Thursday, December 11, 2003

Union organizers arrested in Iraq

Okay, I've posted a couple articles ranting about workers' rights lately, and I was talking about them here in America. We can export that problem along with our unique brand of democracy to Iraq as well.

Remembering the stated intention of the U.S. to cut off the food supply system in Iraq come January, because, according to Mr. Bremer, it is a "dangerous socialist anachronism", note the following:

U.S. occupation forces in Iraq escalated their efforts to paralyze Iraq's new labor unions with a series of arrests this weekend.

On Dec. 6, according to a union spokesperson interviewed by phone, a convoy of 10 Humvees and personnel carriers descended on the old headquarters building of the Transport and Communications Workers union, in Baghdad's central bus station, which has been used since June as the office of the Iraqi Workers Federation of Trade Unions (IFTU). Twenty soldiers jumped out, stormed into the building, put handcuffs on eight members of the Federation's executive board, and took them into detention.
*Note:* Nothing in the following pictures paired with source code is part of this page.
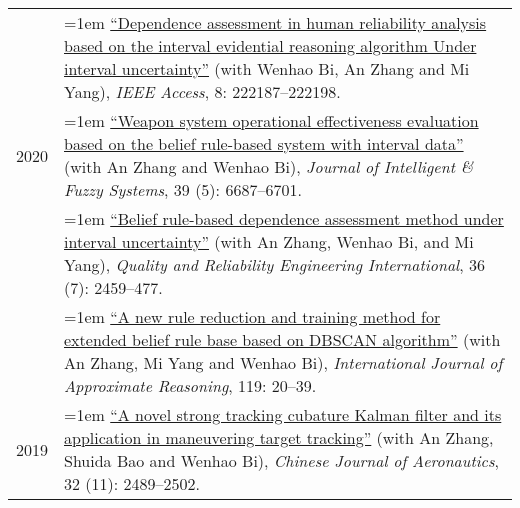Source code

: \documentclass[11pt,english]{article}
\begin{document}
\begin{tabular}{p{.85in}>{\hangindent=1em}p{5.65in}<{\raggedright}}
 &  \href{https://doi.org/10.1109/ACCESS.2020.3043848}{``Dependence assessment in human reliability analysis based on the interval evidential reasoning algorithm Under interval uncertainty''} (with Wenhao Bi, An Zhang and Mi Yang), \textit{IEEE Access}, 8: 222187--222198. \\

2020 &  \href{https://doi.org/10.3233/JIFS-190651}{``Weapon system operational effectiveness evaluation based on the belief rule-based system with interval data''} (with An Zhang and Wenhao Bi), \textit{Journal of Intelligent \& Fuzzy Systems}, 39 (5): 6687--6701. \\
 &  \href{https://doi.org/10.1002/qre.2708}{``Belief rule-based dependence assessment method under interval uncertainty''} (with An Zhang, Wenhao Bi, and Mi Yang), \textit{Quality and Reliability Engineering International}, 36 (7): 2459--477. \\
 
 &  \href{https://doi.org/10.1016/j.ijar.2019.12.016}{``A new rule reduction and training method for extended belief rule base based on DBSCAN algorithm''} (with An Zhang, Mi Yang and Wenhao Bi), \textit{International Journal of Approximate Reasoning}, 119: 20--39. \\

2019 &  \href{https://doi.org/10.1016/j.cja.2019.07.025}{``A novel strong tracking cubature Kalman filter and its application in maneuvering target tracking''} (with An Zhang, Shuida Bao and Wenhao Bi), \textit{Chinese Journal of Aeronautics}, 32 (11): 2489--2502. \\
\end{tabular}
\end{document}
"They gave no reason at all, despite being asked over and over," says IFTU spokesperson Abdullah Muhsin. Soldiers painted over the name of the federation on the front of the building with black paint, Muhsin says. The union had few resources, "but we did have a few files, and they took those," Muhsin adds. Ironically, the office had posters on the walls condemning terrorism, which soldiers tore down in the raid.

Although the eight were released the following day, there was no explanation from the Coalition Provisional Authority (CPA), the U.S. occupation government in Iraq, for the detentions.

... The bus station raid followed the detention of two other trade union leaders on November 23 -- Qasim Hadi, general secretary of the Union of the Unemployed, and Adil Salih, another leader of the organization. Hadi had been arrested twice before by occupation troops, for leading demonstrations of unemployed workers demanding unemployment benefits and jobs.

...When these new unions try to talk with the plant managers, they're told that a 1987 law forbids workers in state-owned enterprises (where the majority of Iraqis work) from forming unions. The CPA still enforces this Saddam-era law. Another order issued by the CPA on June 6 threatens that anyone who "incites civil disorder" will be detained as a prisoner of war under the Geneva Convention.


Read the story, where you'll also learn that 70% of the workforce are unemployed.

....but hey, do what you want....you will anyway.